Here is a brief explanation of how the lactic acid system works. If there is insufficient oxygen then NADH cannot release the H+ and they build up in the cell. To prevent this rise in acidity pyruvic acid accepts the H+ forming lactic acid which then dissociates into lactate and H+. Some of the lactate diffuses into the blood stream and takes some H+ with it as a way of reducing the H+ concentration in the muscle cell. 65% of lactic acid is converted to carbon dioxide and water, 20% into glycogen, 10% into protein and 5% into glucose.

2) Another way this is counterproductive is its effect on the hamstring.

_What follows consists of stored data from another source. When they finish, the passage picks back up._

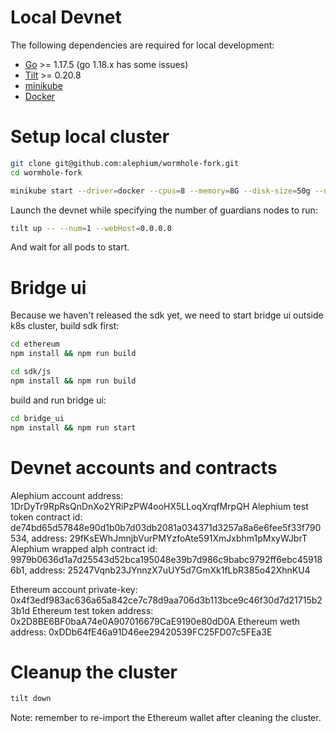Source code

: # Local Devnet

The following dependencies are required for local development:

- [Go](https://golang.org/dl/) >= 1.17.5 (go 1.18.x has some issues)
- [Tilt](http://tilt.dev/) >= 0.20.8
- [minikube](https://kubernetes.io/docs/setup/learning-environment/minikube/)
- [Docker](https://docs.docker.com/engine/install/)

# Setup local cluster

```sh
git clone git@github.com:alephium/wormhole-fork.git
cd wormhole-fork
```

```sh
minikube start --driver=docker --cpus=8 --memory=8G --disk-size=50g --namespace=wormhole
```

Launch the devnet while specifying the number of guardians nodes to run:

```sh
tilt up -- --num=1 --webHost=0.0.0.0
```

And wait for all pods to start.

# Bridge ui

Because we haven't released the sdk yet, we need to start bridge ui outside k8s cluster, build sdk first:

```sh
cd ethereum
npm install && npm run build

cd sdk/js
npm install && npm run build
```

build and run bridge ui:

```sh
cd bridge_ui
npm install && npm run start
```

# Devnet accounts and contracts

Alephium account address: 1DrDyTr9RpRsQnDnXo2YRiPzPW4ooHX5LLoqXrqfMrpQH
Alephium test token contract id: de74bd65d57848e90d1b0b7d03db2081a034371d3257a8a6e6fee5f33f790534, address: 29fKsEWhJmnjbVurPMYzfoAte591XmJxbhm1pMxyWJbrT
Alephium wrapped alph contract id: 9979b0636d1a7d25543d52bca195048e39b7d986c9babc9792ff6ebc459186b1, address: 25247Vqnb23JYnnzX7uUY5d7GmXk1fLbR385o42XhnKU4

Ethereum account private-key: 0x4f3edf983ac636a65a842ce7c78d9aa706d3b113bce9c46f30d7d21715b23b1d
Ethereum test token address: 0x2D8BE6BF0baA74e0A907016679CaE9190e80dD0A
Ethereum weth address: 0xDDb64fE46a91D46ee29420539FC25FD07c5FEa3E

# Cleanup the cluster

```sh
tilt down
```

Note: remember to re-import the Ethereum wallet after cleaning the cluster.
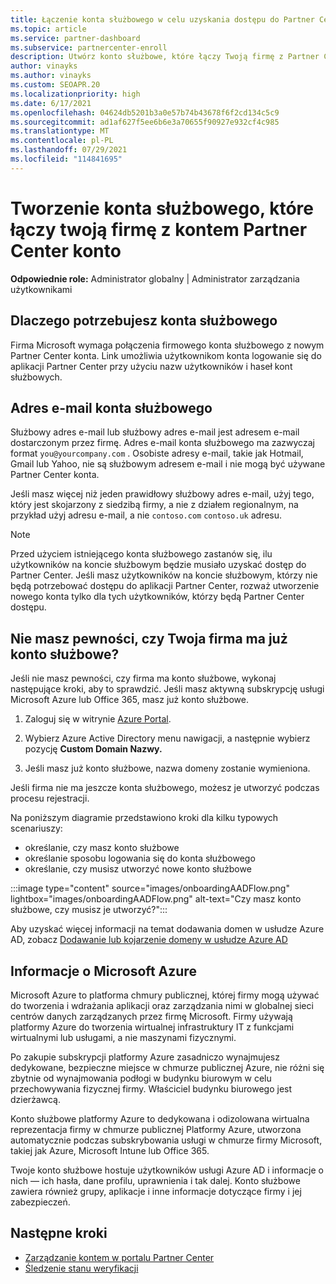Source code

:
 ```yaml
---
title: Łączenie konta służbowego w celu uzyskania dostępu do Partner Center
ms.topic: article
ms.service: partner-dashboard
ms.subservice: partnercenter-enroll
description: Utwórz konto służbowe, które łączy Twoją firmę z Partner Center kontem. Dzięki temu pracownicy w firmie mogą uzyskać dostęp do Partner Center.
author: vinayks
ms.author: vinayks
ms.custom: SEOAPR.20
ms.localizationpriority: high
ms.date: 6/17/2021
ms.openlocfilehash: 04624db5201b3a0e57b74b43678f6f2cd134c5c9
ms.sourcegitcommit: ad1af627f5ee6b6e3a70655f90927e932cf4c985
ms.translationtype: MT
ms.contentlocale: pl-PL
ms.lasthandoff: 07/29/2021
ms.locfileid: "114841695"
---
```

# <a name="create-a-work-account-that-links-your-company-to-your-partner-center-account"></a>Tworzenie konta służbowego, które łączy twoją firmę z kontem Partner Center konto

**Odpowiednie role:** Administrator globalny | Administrator zarządzania użytkownikami

## <a name="why-you-need-a-work-account"></a>Dlaczego potrzebujesz konta służbowego

Firma Microsoft wymaga połączenia firmowego konta służbowego z nowym Partner Center konta. Link umożliwia użytkownikom konta logowanie się do aplikacji Partner Center przy użyciu nazw użytkowników i haseł kont służbowych.

## <a name="the-work-account-email-address"></a>Adres e-mail konta służbowego

Służbowy adres e-mail lub służbowy adres e-mail jest adresem e-mail dostarczonym przez firmę. Adres e-mail konta służbowego ma zazwyczaj format `you@yourcompany.com` . Osobiste adresy e-mail, takie jak Hotmail, Gmail lub Yahoo, nie są służbowym adresem e-mail i nie mogą być używane Partner Center konta.

Jeśli masz więcej niż jeden prawidłowy służbowy adres e-mail, użyj tego, który jest skojarzony z siedzibą firmy, a nie z działem regionalnym, na przykład użyj adresu e-mail, a nie `contoso.com` `contoso.uk` adresu.

> [!NOTE]  
> Przed użyciem istniejącego konta służbowego zastanów się, ilu użytkowników na koncie służbowym będzie musiało uzyskać dostęp do Partner Center. Jeśli masz użytkowników na koncie służbowym, którzy nie będą potrzebować dostępu do aplikacji Partner Center, rozważ utworzenie nowego konta tylko dla tych użytkowników, którzy będą Partner Center dostępu.

## <a name="not-sure-if-your-company-already-has-a-work-account"></a>Nie masz pewności, czy Twoja firma ma już konto służbowe?

Jeśli nie masz pewności, czy firma ma konto służbowe, wykonaj następujące kroki, aby to sprawdzić. Jeśli masz aktywną subskrypcję usługi Microsoft Azure lub Office 365, masz już konto służbowe.

1. Zaloguj się w witrynie [Azure Portal](https://portal.azure.com).

2. Wybierz Azure Active Directory menu nawigacji, a następnie wybierz pozycję **Custom Domain Nazwy.**

3. Jeśli masz już konto służbowe, nazwa domeny zostanie wymieniona.

Jeśli firma nie ma jeszcze konta służbowego, możesz je utworzyć podczas procesu rejestracji.

Na poniższym diagramie przedstawiono kroki dla kilku typowych scenariuszy:

- określanie, czy masz konto służbowe
- określanie sposobu logowania się do konta służbowego
- określanie, czy musisz utworzyć nowe konto służbowe

:::image type="content" source="images/onboardingAADFlow.png" lightbox="images/onboardingAADFlow.png" alt-text="Czy masz konto służbowe, czy musisz je utworzyć?":::

Aby uzyskać więcej informacji na temat dodawania domen w usłudze Azure AD, zobacz [Dodawanie lub kojarzenie domeny w usłudze Azure AD](/azure/active-directory/active-directory-add-domain)

## <a name="about-microsoft-azure"></a>Informacje o Microsoft Azure

Microsoft Azure to platforma chmury publicznej, której firmy mogą używać do tworzenia i wdrażania aplikacji oraz zarządzania nimi w globalnej sieci centrów danych zarządzanych przez firmę Microsoft. Firmy używają platformy Azure do tworzenia wirtualnej infrastruktury IT z funkcjami wirtualnymi lub usługami, a nie maszynami fizycznymi.

Po zakupie subskrypcji platformy Azure zasadniczo wynajmujesz dedykowane, bezpieczne miejsce w chmurze publicznej Azure, nie różni się zbytnie od wynajmowania podłogi w budynku biurowym w celu przechowywania fizycznej firmy. Właściciel budynku biurowego jest dzierżawcą.

Konto służbowe platformy Azure to dedykowana i odizolowana wirtualna reprezentacja firmy w chmurze publicznej Platformy Azure, utworzona automatycznie podczas subskrybowania usługi w chmurze firmy Microsoft, takiej jak Azure, Microsoft Intune lub Office 365.

Twoje konto służbowe hostuje użytkowników usługi Azure AD i informacje o nich — ich hasła, dane profilu, uprawnienia i tak dalej. Konto służbowe zawiera również grupy, aplikacje i inne informacje dotyczące firmy i jej zabezpieczeń.

## <a name="next-steps"></a>Następne kroki

- [Zarządzanie kontem w portalu Partner Center](partner-center-account-setup.md)
- [Śledzenie stanu weryfikacji](verification-responses.md)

Sprinting uphill will cause some hypertrophy (growth) in the leg muscles, the incline increases angle at which the hamstring is forced to contract from. As a result of hypertrophy being performed with an increased angle the hamstring will add sarcomeres (Muscle fibers) in series which will increase the length of the muscle.

Increasing the length of a muscle causes it to have to travel a longer distance to produce the same amount of force as it did before. This will literally make an athlete slower and less explosive!

3)  Lastly there are two types of muscle fibers type I and type II.

We will just talk about the type IIx and type IIb fibers since they are the fibers responsible for an athlete’s explosiveness. Muscle fibers are highly adaptive and incline treadmill sprints will cause these fibers to become more oxidative in response to the training. Increasing in mitochondria and oxygen enzymes. This adaptation over time will limit an athletes ability to be explosive and will be detrimental to a fighters overall performance.

I test all my athletes DNA to see how well they produce type IIx and b muscle proteins. We do everything possible to increase their potential.

Treadmill incline sprints are very counterproductive on many different levels and should be abandoned for another more effective method. So what can you do to improve your Lactic acid system, intervals have to be incorporated into your training regiment. Without giving away too many of my secrets I will just say the track is a great place to work on interval training. Something as simple as jogging the corners and sprinting the straight away is a great way to train the Lactic acid and Aerobic systems.

The more time spent training intervals the easier it will be for any MMA athlete push their game to the next level.

Chad Macias is a Molecular Physiologist, founder of the Institute for Human Kinetics, professor of Exercise Science University of San Diego, board of advisors Pathway Genomics and has worked with over 2500 athletes.